El narrador se ha acercado al periodo como si fuera, por fin, un pasado desactivado
Están la penuria general, los rigores de la represión, las cuerdas de presos, el frío y el miedo, pero también el deseo o la necesidad de salir adelante. Para unos pocos, vuelve el ocio nocturno y los establecimientos de postín –el Palace, Embassy, Pasapoga– funcionan a pleno rendimiento, mientras los derrotados intentan rehacer sus vidas o se mueven, en el caso de los militantes, entre el temor a ser detenidos por la policía y el de ser purgados por sus propios comisarios. Como ya se afirmaba en Madrid 1945, la vida sigue para todos y aquí la vemos sin filtros ni anteojeras. Quizá la clave está en que Trapiello se ha acercado al periodo como si fuera, por fin, un pasado desactivado, que tantas décadas después –y al margen de las lealtades personales– no debería seguir dividiendo a los españoles. No de otro modo puede entenderse que su historia, ambientada en un tiempo tristísimo, deje en el lector una impresión luminosa.

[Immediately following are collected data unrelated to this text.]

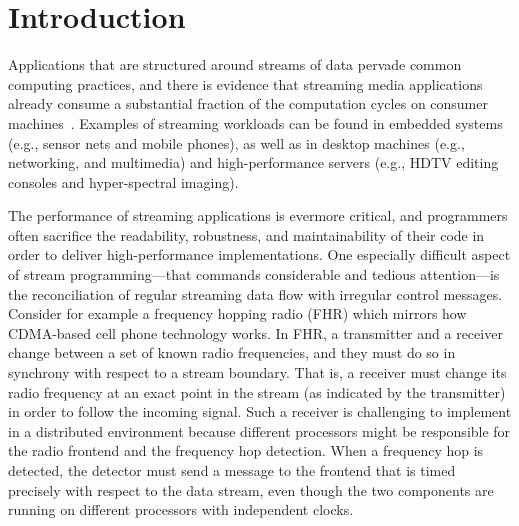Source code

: \section{Introduction}


Applications that are structured around streams of data pervade common
computing  practices,  and  there  is evidence  that  streaming  media
applications already consume a substantial fraction of the computation
cycles    on    consumer   machines~\cite{Rix98}.
Examples  of streaming  workloads  can be  found  in embedded  systems
(e.g., sensor nets and mobile  phones), as well as in desktop machines
(e.g., networking, and  multimedia) and high-performance servers (e.g.,
HDTV editing consoles and hyper-spectral imaging). 

The performance of streaming applications is evermore critical, and
programmers often sacrifice the readability, robustness, and
maintainability of their code in order to deliver high-performance
implementations.  One especially difficult aspect of stream
programming---that commands considerable and tedious attention---is
the reconciliation of regular streaming data flow with irregular
control messages. Consider for example a frequency hopping radio (FHR)
which mirrors how CDMA-based cell phone technology works.  In FHR, a
transmitter and a receiver change between a set of known radio
frequencies, and they must do so in synchrony with respect to a stream
boundary. That is, a receiver must change its radio frequency at an
exact point in the stream (as indicated by the transmitter) in order
to follow the incoming signal.  Such a receiver is challenging to
implement in a distributed environment because different processors
might be responsible for the radio frontend and the frequency hop
detection.  When a frequency hop is detected, the detector must send a
message to the frontend that is timed precisely with respect to the
data stream, even though the two components are running on different
processors with independent clocks.

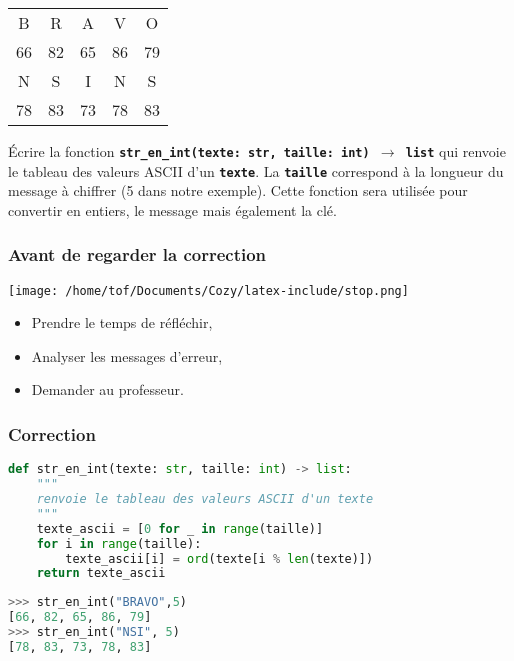 \documentclass[svgnames,11pt]{beamer}
\begin{document}
\begin{frame}
    \frametitle{}
    \begin{center}
        \begin{tabular}{*{5}{c}}
            B&R&A&V&O\\
            66&82&65&86&79\\
            N&S&I&N&S\\
            78&83&73&78&83\\
        \end{tabular}
    \end{center}
    \begin{activite}
    Écrire la fonction \textbf{\texttt{str\_en\_int(texte: str, taille: int) $\rightarrow$ list}} qui renvoie le tableau des valeurs ASCII d'un \textbf{\texttt{texte}}. La \textbf{\texttt{taille}} correspond à la longueur du message à chiffrer (5 dans notre exemple). Cette fonction sera utilisée pour convertir en entiers, le message mais également la clé.
    \end{activite}

\end{frame}
\begin{frame}
    \frametitle{Avant de regarder la correction}
\begin{center}
    \centering
    \texttt{[image: /home/tof/Documents/Cozy/latex-include/stop.png]}
    \end{center}
{\Large
    \begin{itemize}
        \item Prendre le temps de réfléchir,
        \item Analyser les messages d'erreur,
        \item Demander au professeur.
    \end{itemize}
}
\end{frame}
\begin{frame}[fragile]
    \frametitle{Correction}

\begin{center}
\begin{lstlisting}[language=Python , basicstyle=\ttfamily\small, xleftmargin=0.2em, xrightmargin=0em]
def str_en_int(texte: str, taille: int) -> list:
    """
    renvoie le tableau des valeurs ASCII d'un texte
    """
    texte_ascii = [0 for _ in range(taille)]
    for i in range(taille):
        texte_ascii[i] = ord(texte[i % len(texte)])
    return texte_ascii
\end{lstlisting}
\begin{lstlisting}[language=Python , basicstyle=\ttfamily\small, xleftmargin=0.2em, xrightmargin=0em]
>>> str_en_int("BRAVO",5)
[66, 82, 65, 86, 79]
>>> str_en_int("NSI", 5)
[78, 83, 73, 78, 83]
\end{lstlisting}
\end{center}

\end{frame}
\end{document}
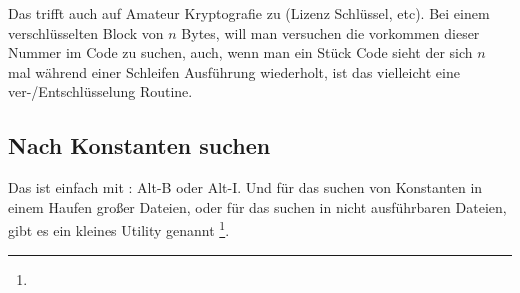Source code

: Das trifft auch auf Amateur Kryptografie zu (Lizenz Schl\"ussel, etc). 
Bei einem verschl\"usselten Block von $n$ Bytes, will man versuchen die vorkommen dieser Nummer im Code zu suchen,
auch, wenn man ein St\"uck Code sieht der sich $n$ mal w\"ahrend einer Schleifen Ausf\"uhrung wiederholt, ist das vielleicht
eine ver-/Entschl\"usselung Routine.

\subsection{Nach Konstanten suchen}

Das ist einfach mit \IDA: Alt-B oder Alt-I.
Und f\"ur das suchen von Konstanten in einem Haufen großer Dateien, oder f\"ur das suchen in nicht ausf\"uhrbaren Dateien,
gibt es ein kleines Utility genannt \footnote{\BGREPURL}.
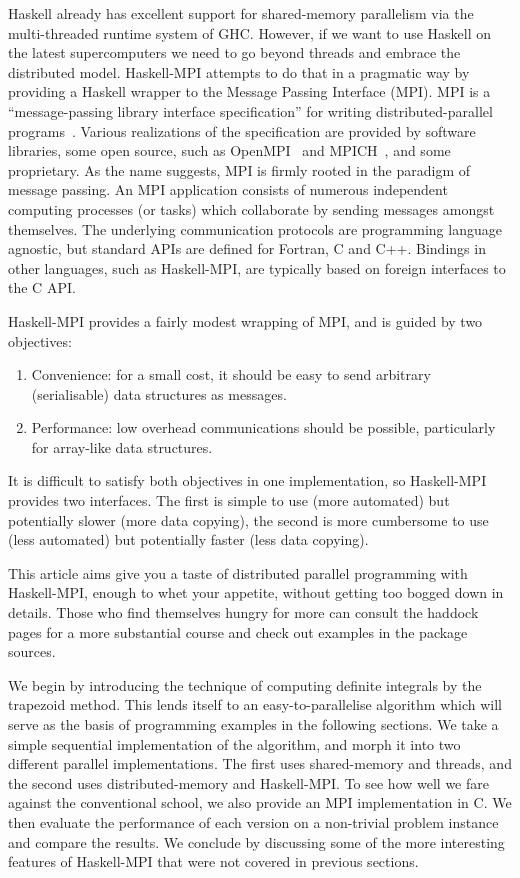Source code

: \documentclass{tmr}
\begin{document}
Haskell already has excellent support for shared-memory parallelism via the multi-threaded runtime
system of GHC. However, if we want to use Haskell on the latest supercomputers we need to go beyond
threads and embrace the distributed model. Haskell-MPI attempts to do that in a pragmatic way by
providing a Haskell wrapper to the Message Passing Interface (MPI). MPI is a ``message-passing library interface specification''
for writing distributed-parallel programs~\cite{mpi-report}. Various realizations of the
specification are provided by software libraries, some open source,
such as OpenMPI~\cite{open-mpi} and MPICH~\cite{mpich}, and some proprietary.
As the name suggests, MPI is firmly rooted in the paradigm of message passing.
An MPI application consists of numerous independent computing processes (or tasks)
which collaborate by sending messages amongst themselves.
The underlying communication protocols are programming language agnostic, but standard APIs are
defined for Fortran, C and C++. Bindings in other languages, such as Haskell-MPI,
are typically based on foreign interfaces to the C API.

Haskell-MPI provides a fairly modest wrapping of MPI, and is guided by two objectives:
\begin{enumerate}
 \item Convenience: for a small cost, it should be easy to send arbitrary (serialisable)
data structures as messages.
 \item Performance: low overhead communications should be possible,
particularly for array-like data structures.
\end{enumerate}
It is difficult to satisfy both objectives in one implementation, so Haskell-MPI provides two interfaces.
The first is simple to use (more automated) but potentially slower (more data copying), the second
is more cumbersome to use (less automated) but potentially faster (less data copying).

This article aims give you a taste of distributed parallel programming with Haskell-MPI, enough to
whet your appetite, without getting too bogged down in details. Those who find themselves hungry for
more can consult the haddock pages for a more substantial course and check out examples in the package sources.

We begin by introducing the technique of computing definite integrals by the trapezoid method.
This lends itself to an easy-to-parallelise algorithm which will serve as the
basis of programming examples in the following sections. We take a simple sequential implementation
of the algorithm, and morph it into two different parallel implementations.
The first uses shared-memory and threads, and the second uses distributed-memory and Haskell-MPI.
To see how well we fare against the conventional school, we also provide an MPI implementation in C.
We then evaluate the performance of each version on a non-trivial problem instance and compare the results.
We conclude by discussing some of the more interesting features of Haskell-MPI that were not covered in
previous sections.
\end{document}
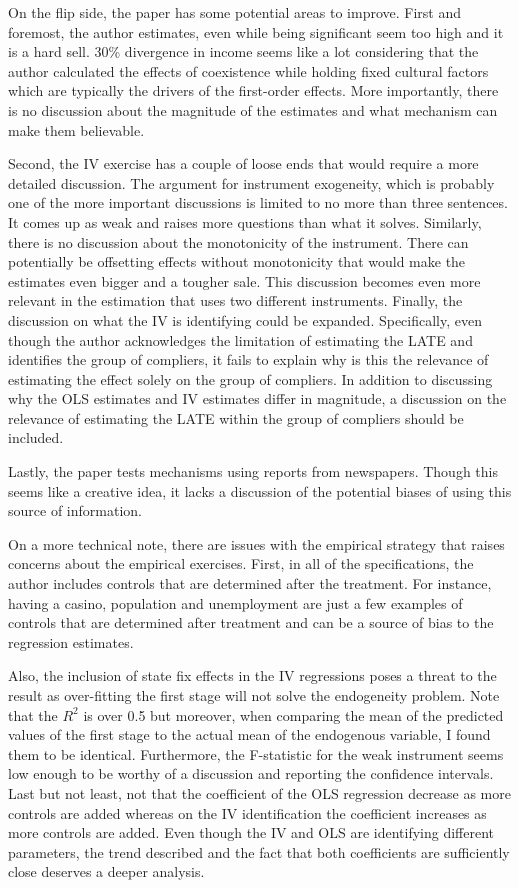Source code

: On the flip side, the paper has some potential areas to improve. First and foremost, the author estimates, even while being significant seem too high and it is a hard sell. 30\% divergence in income seems like a lot considering that the author calculated the effects of coexistence while holding fixed cultural factors which are typically the drivers of the first-order effects. More importantly, there is no discussion about the magnitude of the estimates and what mechanism can make them believable. 

Second, the IV exercise has a couple of loose ends that would require a more detailed discussion. The argument for instrument exogeneity, which is probably one of the more important discussions is limited to no more than three sentences. It comes up as weak and raises more questions than what it solves. Similarly, there is no discussion about the monotonicity of the instrument. There can potentially be offsetting effects without monotonicity that would make the estimates even bigger and a tougher sale. This discussion becomes even more relevant in the estimation that uses two different instruments. Finally, the discussion on what the IV is identifying could be expanded. Specifically, even though the author acknowledges the limitation of estimating the LATE and identifies the group of compliers, it fails to explain why is this the relevance of estimating the effect solely on the group of compliers. In addition to discussing why the OLS estimates and IV estimates differ in magnitude, a discussion on the relevance of estimating the LATE within the group  of compliers should be included. 

Lastly, the paper tests mechanisms using reports from newspapers. Though this seems like a creative idea, it lacks a discussion of the potential biases of using this source of information. 

On a more technical note, there are issues with the empirical strategy that raises concerns about the empirical exercises. First, in all of the specifications, the author includes controls that are determined after the treatment. For instance, having a casino, population and unemployment are just a few examples of controls that are determined after treatment and can be a source of bias to the regression estimates.  

Also, the inclusion of state fix effects in the IV regressions poses a threat to the result as over-fitting the first stage will not solve the endogeneity problem. Note that the $R^2$ is over 0.5 but moreover, when comparing the mean of the predicted values of the first stage to the actual mean of the endogenous variable, I found them to be identical. Furthermore, the F-statistic for the weak instrument seems low enough to be worthy of a discussion and reporting the confidence intervals. Last but not least, not that the coefficient of the OLS regression decrease as more controls are added whereas on the IV identification the coefficient increases as more controls are added. Even though the IV and OLS are identifying different parameters, the trend described and the fact that both coefficients are sufficiently close deserves a deeper analysis. 
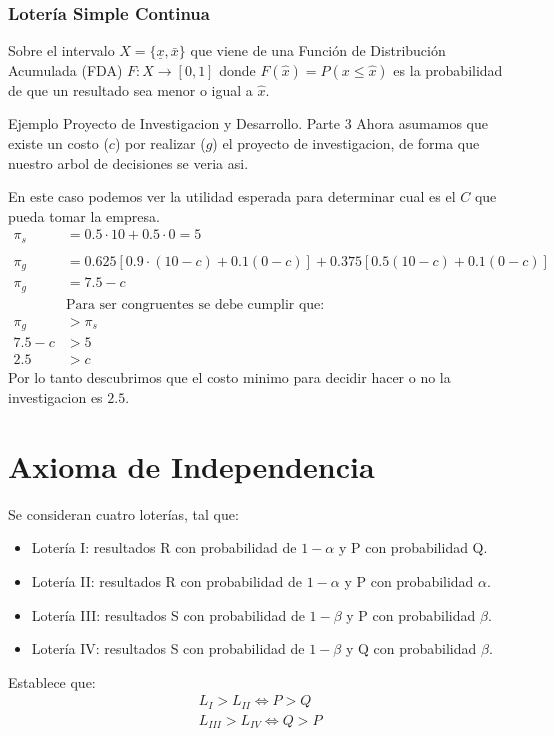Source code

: \documentclass[12pt]{article}
\begin{document}
\subsubsection{Lotería Simple Continua}
Sobre el intervalo $X=\{ {{\underline{x}},\bar{x}}\}$ que viene de una Función de Distribución Acumulada (FDA) $F:X\rightarrow[0,1]$ donde $F(\hat{x})=P(x \leq \hat{x})$ es la probabilidad de que un resultado sea menor o igual a $\hat{x}$. 
\begin{ejemplo}{Ejemplo Proyecto de Investigacion y Desarrollo. Parte 3}
    Ahora asumamos que existe un costo ($c$) por realizar ($g$) el proyecto de investigacion, de forma que nuestro arbol de decisiones se veria asi. 
     \begin{figure} [H]
        \centering
        
        \label{fig:placeholder}
    \end{figure}
    En este caso podemos ver la utilidad esperada para determinar cual es el $C$ que pueda tomar la empresa. 
    \begin{align*}
        \pi_s&=0.5\cdot 10+0.5\cdot 0=5\\\\
        \pi_g&=0.625[0.9\cdot(10-c)+0.1(0-c)]+0.375[0.5(10-c)+0.1(0-c)]\\
        \pi_g&=7.5-c\\
        & \text{Para ser congruentes se debe cumplir que:} \\ \pi_g&>\pi_s \\ 7.5-c&>5 \\ 2.5&>c 
    \end{align*}
    Por lo tanto descubrimos que el costo minimo para decidir hacer o no la investigacion es $2.5$. 
\end{ejemplo}

\section{Axioma de Independencia}
Se consideran cuatro loterías, tal que: 
\begin{itemize}
    \item Lotería I: resultados R con probabilidad de $1-\alpha$ y P con probabilidad Q. 
    \item Lotería II: resultados R con probabilidad de $1-\alpha$ y P con probabilidad $\alpha$.
    \item Lotería III: resultados S con probabilidad de $1-\beta$ y P con probabilidad $\beta$. 
    \item Lotería IV: resultados S con probabilidad de $1-\beta$ y Q con probabilidad $\beta$. 
\end{itemize}
Establece que: 
\begin{align*}
    L_I>L_{II} \iff P>Q \\ 
    L_{III}>L_{IV} \iff Q>P
\end{align*}
\newpage
\end{document}
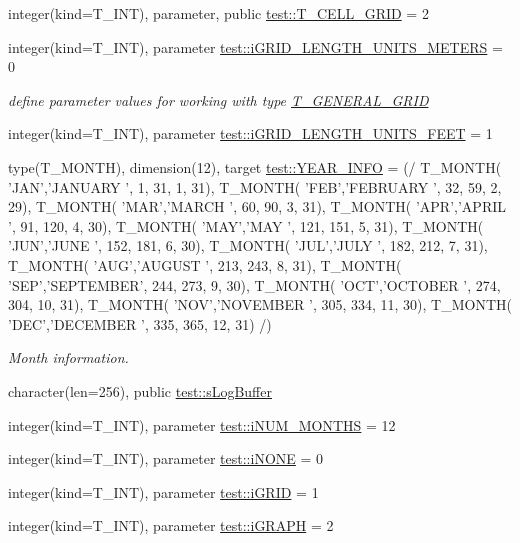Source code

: \begin{DoxyCompactItemize}
\item 
integer(kind=T\_\-INT), parameter, public \hyperlink{namespacetest_afdd43703b42a2585fd3e53240e541b80}{test::T\_\-CELL\_\-GRID} = 2
\item 
integer(kind=T\_\-INT), parameter \hyperlink{namespacetest_a136c3b9231683ffea8eae2e7920d956d}{test::iGRID\_\-LENGTH\_\-UNITS\_\-METERS} = 0
\begin{DoxyCompactList}\small\item\em define parameter values for working with type \hyperlink{typetest_1_1_t___g_e_n_e_r_a_l___g_r_i_d}{T\_\-GENERAL\_\-GRID} \item\end{DoxyCompactList}\item 
integer(kind=T\_\-INT), parameter \hyperlink{namespacetest_ac5e6e1cd934b6a95f6d38d6a1e1f6bac}{test::iGRID\_\-LENGTH\_\-UNITS\_\-FEET} = 1
\item 
type(T\_\-MONTH), dimension(12), target \hyperlink{namespacetest_a0cc123ab400cd2007652453350776116}{test::YEAR\_\-INFO} = (/ T\_\-MONTH( 'JAN','JANUARY ', 1, 31, 1, 31), T\_\-MONTH( 'FEB','FEBRUARY ', 32, 59, 2, 29), T\_\-MONTH( 'MAR','MARCH ', 60, 90, 3, 31), T\_\-MONTH( 'APR','APRIL ', 91, 120, 4, 30), T\_\-MONTH( 'MAY','MAY ', 121, 151, 5, 31), T\_\-MONTH( 'JUN','JUNE ', 152, 181, 6, 30), T\_\-MONTH( 'JUL','JULY ', 182, 212, 7, 31), T\_\-MONTH( 'AUG','AUGUST ', 213, 243, 8, 31), T\_\-MONTH( 'SEP','SEPTEMBER', 244, 273, 9, 30), T\_\-MONTH( 'OCT','OCTOBER ', 274, 304, 10, 31), T\_\-MONTH( 'NOV','NOVEMBER ', 305, 334, 11, 30), T\_\-MONTH( 'DEC','DECEMBER ', 335, 365, 12, 31) /)
\begin{DoxyCompactList}\small\item\em Month information. \item\end{DoxyCompactList}\item 
character(len=256), public \hyperlink{namespacetest_afa1c66465bae9135884cfa7867b9df30}{test::sLogBuffer}
\item 
integer(kind=T\_\-INT), parameter \hyperlink{namespacetest_af0399520b5b36576c3c4e8305b487c65}{test::iNUM\_\-MONTHS} = 12
\item 
integer(kind=T\_\-INT), parameter \hyperlink{namespacetest_a1f50531cf0fa6afcb5cea12a45a90947}{test::iNONE} = 0
\item 
integer(kind=T\_\-INT), parameter \hyperlink{namespacetest_ab7d5ec03d44589c79aea69862eda7b7a}{test::iGRID} = 1
\item 
integer(kind=T\_\-INT), parameter \hyperlink{namespacetest_abc7de6feee74a86b9aa08b5951e94d08}{test::iGRAPH} = 2

\end{DoxyCompactItemize}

El mismo Trapiello, que toma la palabra al final, menciona algunas de las fuentes de Me piden que regrese: el hasta hace poco inédito Cansinos del Diario de 1943 o el Morla de sus impagables anotaciones berlinesas, pero es su propia investigación anterior, avanzada en La noche de los Cuatro Caminos (2001) y ampliada y fijada en el reciente Madrid 1945 (2022), la que está en el origen y en el trasfondo de la novela. La estrecha relación entre ambos libros merecería un cotejo detenido, baste decir que de uno de los personajes reales, también llamado el Americano, “minervista” y agente doble, se decía que “sólo él daría para escribir una novela”, y de otro, “una de esas personas que se rifan los novelistas partidarios de los relatos reales”, que era “un verdadero hombre de acción a lo Avinareta”. Aún reciente la silenciada invasión del valle de Arán, el atentado contra la sede de Falange en el barrio madrileño, muy publicitado por las autoridades, tuvo un efecto contraproducente, ya que reforzó al régimen y alentó la autoafirmación en momentos difíciles, cuando la inminente derrota de la Alemania nazi abría un horizonte de incertidumbre en el que no se descartaba la intervención aliada. De este paradójico modo, los “guerrilleros de ciudad” acabaron por apuntalar a Franco, quien por cierto aparece en la novela, cuando asiste a una montería, como un hombrecillo hosco, perplejo y medio autista.